WHAT NEEDS TO BE DONE:
Everything in the records below should be printed exactly, except the pictures.

• • •

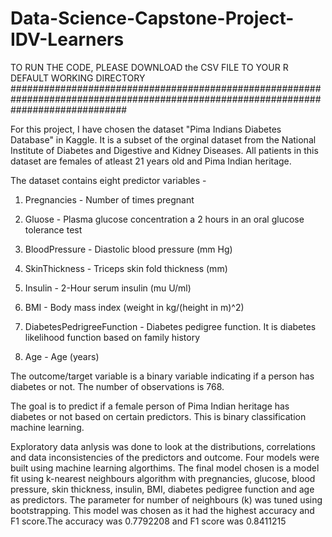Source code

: # Data-Science-Capstone-Project-IDV-Learners

  TO RUN THE CODE, PLEASE DOWNLOAD the CSV FILE TO YOUR R DEFAULT WORKING DIRECTORY
  #####################################################################################################################################


 For this project, I have chosen the dataset "Pima Indians Diabetes Database" in Kaggle. It is a subset of the orginal dataset from the National Institute of Diabetes and Digestive and Kidney Diseases. All patients in this dataset are females of atleast 21 years old and Pima Indian heritage. 

The dataset contains eight predictor variables - 

1) Pregnancies - Number of times pregnant

2) Gluose - Plasma glucose concentration a 2 hours in an oral glucose tolerance test

3) BloodPressure - Diastolic blood pressure (mm Hg)

4) SkinThickness - Triceps skin fold thickness (mm)

5) Insulin - 2-Hour serum insulin (mu U/ml)

6) BMI - Body mass index (weight in kg/(height in m)^2)

7) DiabetesPedrigreeFunction - Diabetes pedigree function. It is diabetes likelihood function based on family history

8) Age - Age (years)

  The outcome/target variable is a binary variable indicating if a person has diabetes or not. The number of observations is 768.

  The goal is to predict if a female person of Pima Indian heritage has diabetes or not based on certain predictors. This is binary classification machine learning.

  Exploratory data anlysis was done to look at the distributions, correlations and data inconsistencies of the predictors and outcome. Four models were built using machine learning algorthims. The final model chosen is a model fit using k-nearest neighbours algorithm with pregnancies, glucose, blood pressure, skin thickness, insulin, BMI, diabetes pedigree function and age as predictors. The parameter for number of neighbours (k) was tuned using bootstrapping. This model was chosen as it had the highest accuracy and F1 score.The accuracy was 0.7792208 and F1 score was 0.8411215
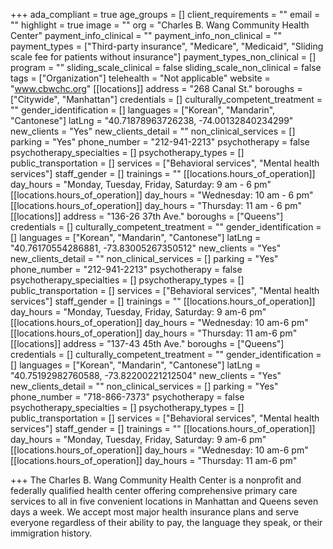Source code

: +++
ada_compliant = true
age_groups = []
client_requirements = ""
email = ""
highlight = true
image = ""
org = "Charles B. Wang Community Health Center"
payment_info_clinical = ""
payment_info_non_clinical = ""
payment_types = ["Third-party insurance", "Medicare", "Medicaid", "Sliding scale fee for patients without insurance"]
payment_types_non_clinical = []
program = ""
sliding_scale_clinical = false
sliding_scale_non_clinical = false
tags = ["Organization"]
telehealth = "Not applicable"
website = "www.cbwchc.org"
[[locations]]
address = "268 Canal St."
boroughs = ["Citywide", "Manhattan"]
credentials = []
culturally_competent_treatment = ""
gender_identification = []
languages = ["Korean", "Mandarin", "Cantonese"]
latLng = "40.71878963726238, -74.00132840234299"
new_clients = "Yes"
new_clients_detail = ""
non_clinical_services = []
parking = "Yes"
phone_number = "212-941-2213"
psychotherapy = false
psychotherapy_specialties = []
psychotherapy_types = []
public_transportation = []
services = ["Behavioral services", "Mental health services"]
staff_gender = []
trainings = ""
[[locations.hours_of_operation]]
day_hours = "Monday, Tuesday, Friday, Saturday: 9 am - 6 pm"
[[locations.hours_of_operation]]
day_hours = "Wednesday: 10 am - 6 pm"
[[locations.hours_of_operation]]
day_hours = "Thursday: 11 am - 6 pm"
[[locations]]
address = "136-26 37th Ave."
boroughs = ["Queens"]
credentials = []
culturally_competent_treatment = ""
gender_identification = []
languages = ["Korean", "Mandarin", "Cantonese"]
latLng = "40.76170554286881, -73.83005267350512"
new_clients = "Yes"
new_clients_detail = ""
non_clinical_services = []
parking = "Yes"
phone_number = "212-941-2213"
psychotherapy = false
psychotherapy_specialties = []
psychotherapy_types = []
public_transportation = []
services = ["Behavioral services", "Mental health services"]
staff_gender = []
trainings = ""
[[locations.hours_of_operation]]
day_hours = "Monday, Tuesday, Friday, Saturday: 9 am-6 pm"
[[locations.hours_of_operation]]
day_hours = "Wednesday: 10 am-6 pm"
[[locations.hours_of_operation]]
day_hours = "Thursday: 11 am-6 pm"
[[locations]]
address = "137-43 45th Ave."
boroughs = ["Queens"]
credentials = []
culturally_competent_treatment = ""
gender_identification = []
languages = ["Korean", "Mandarin", "Cantonese"]
latLng = "40.75192982760588, -73.82200221212504"
new_clients = "Yes"
new_clients_detail = ""
non_clinical_services = []
parking = "Yes"
phone_number = "718-866-7373"
psychotherapy = false
psychotherapy_specialties = []
psychotherapy_types = []
public_transportation = []
services = ["Behavioral services", "Mental health services"]
staff_gender = []
trainings = ""
[[locations.hours_of_operation]]
day_hours = "Monday, Tuesday, Friday, Saturday: 9 am-6 pm"
[[locations.hours_of_operation]]
day_hours = "Wednesday: 10 am-6 pm"
[[locations.hours_of_operation]]
day_hours = "Thursday: 11 am-6 pm"

+++
The Charles B. Wang Community Health Center is a nonprofit and federally qualified health center offering comprehensive primary care services to all in five convenient locations in Manhattan and Queens seven days a week. We accept most major health insurance plans and serve everyone regardless of their ability to pay, the language they speak, or their immigration history.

• • •

RESULT FOR THIS TASK:
Source code

: # Data-Science-Capstone-Project-IDV-Learners

  TO RUN THE CODE, PLEASE DOWNLOAD the CSV FILE TO YOUR R DEFAULT WORKING DIRECTORY
  #####################################################################################################################################


 For this project, I have chosen the dataset "Pima Indians Diabetes Database" in Kaggle. It is a subset of the orginal dataset from the National Institute of Diabetes and Digestive and Kidney Diseases. All patients in this dataset are females of atleast 21 years old and Pima Indian heritage. 

The dataset contains eight predictor variables - 

1) Pregnancies - Number of times pregnant

2) Gluose - Plasma glucose concentration a 2 hours in an oral glucose tolerance test

3) BloodPressure - Diastolic blood pressure (mm Hg)

4) SkinThickness - Triceps skin fold thickness (mm)

5) Insulin - 2-Hour serum insulin (mu U/ml)

6) BMI - Body mass index (weight in kg/(height in m)^2)

7) DiabetesPedrigreeFunction - Diabetes pedigree function. It is diabetes likelihood function based on family history

8) Age - Age (years)

  The outcome/target variable is a binary variable indicating if a person has diabetes or not. The number of observations is 768.

  The goal is to predict if a female person of Pima Indian heritage has diabetes or not based on certain predictors. This is binary classification machine learning.

  Exploratory data anlysis was done to look at the distributions, correlations and data inconsistencies of the predictors and outcome. Four models were built using machine learning algorthims. The final model chosen is a model fit using k-nearest neighbours algorithm with pregnancies, glucose, blood pressure, skin thickness, insulin, BMI, diabetes pedigree function and age as predictors. The parameter for number of neighbours (k) was tuned using bootstrapping. This model was chosen as it had the highest accuracy and F1 score.The accuracy was 0.7792208 and F1 score was 0.8411215
Source code

: +++
ada_compliant = true
age_groups = []
client_requirements = ""
email = ""
highlight = true
image = ""
org = "Charles B. Wang Community Health Center"
payment_info_clinical = ""
payment_info_non_clinical = ""
payment_types = ["Third-party insurance", "Medicare", "Medicaid", "Sliding scale fee for patients without insurance"]
payment_types_non_clinical = []
program = ""
sliding_scale_clinical = false
sliding_scale_non_clinical = false
tags = ["Organization"]
telehealth = "Not applicable"
website = "www.cbwchc.org"
[[locations]]
address = "268 Canal St."
boroughs = ["Citywide", "Manhattan"]
credentials = []
culturally_competent_treatment = ""
gender_identification = []
languages = ["Korean", "Mandarin", "Cantonese"]
latLng = "40.71878963726238, -74.00132840234299"
new_clients = "Yes"
new_clients_detail = ""
non_clinical_services = []
parking = "Yes"
phone_number = "212-941-2213"
psychotherapy = false
psychotherapy_specialties = []
psychotherapy_types = []
public_transportation = []
services = ["Behavioral services", "Mental health services"]
staff_gender = []
trainings = ""
[[locations.hours_of_operation]]
day_hours = "Monday, Tuesday, Friday, Saturday: 9 am - 6 pm"
[[locations.hours_of_operation]]
day_hours = "Wednesday: 10 am - 6 pm"
[[locations.hours_of_operation]]
day_hours = "Thursday: 11 am - 6 pm"
[[locations]]
address = "136-26 37th Ave."
boroughs = ["Queens"]
credentials = []
culturally_competent_treatment = ""
gender_identification = []
languages = ["Korean", "Mandarin", "Cantonese"]
latLng = "40.76170554286881, -73.83005267350512"
new_clients = "Yes"
new_clients_detail = ""
non_clinical_services = []
parking = "Yes"
phone_number = "212-941-2213"
psychotherapy = false
psychotherapy_specialties = []
psychotherapy_types = []
public_transportation = []
services = ["Behavioral services", "Mental health services"]
staff_gender = []
trainings = ""
[[locations.hours_of_operation]]
day_hours = "Monday, Tuesday, Friday, Saturday: 9 am-6 pm"
[[locations.hours_of_operation]]
day_hours = "Wednesday: 10 am-6 pm"
[[locations.hours_of_operation]]
day_hours = "Thursday: 11 am-6 pm"
[[locations]]
address = "137-43 45th Ave."
boroughs = ["Queens"]
credentials = []
culturally_competent_treatment = ""
gender_identification = []
languages = ["Korean", "Mandarin", "Cantonese"]
latLng = "40.75192982760588, -73.82200221212504"
new_clients = "Yes"
new_clients_detail = ""
non_clinical_services = []
parking = "Yes"
phone_number = "718-866-7373"
psychotherapy = false
psychotherapy_specialties = []
psychotherapy_types = []
public_transportation = []
services = ["Behavioral services", "Mental health services"]
staff_gender = []
trainings = ""
[[locations.hours_of_operation]]
day_hours = "Monday, Tuesday, Friday, Saturday: 9 am-6 pm"
[[locations.hours_of_operation]]
day_hours = "Wednesday: 10 am-6 pm"
[[locations.hours_of_operation]]
day_hours = "Thursday: 11 am-6 pm"

+++
The Charles B. Wang Community Health Center is a nonprofit and federally qualified health center offering comprehensive primary care services to all in five convenient locations in Manhattan and Queens seven days a week. We accept most major health insurance plans and serve everyone regardless of their ability to pay, the language they speak, or their immigration history.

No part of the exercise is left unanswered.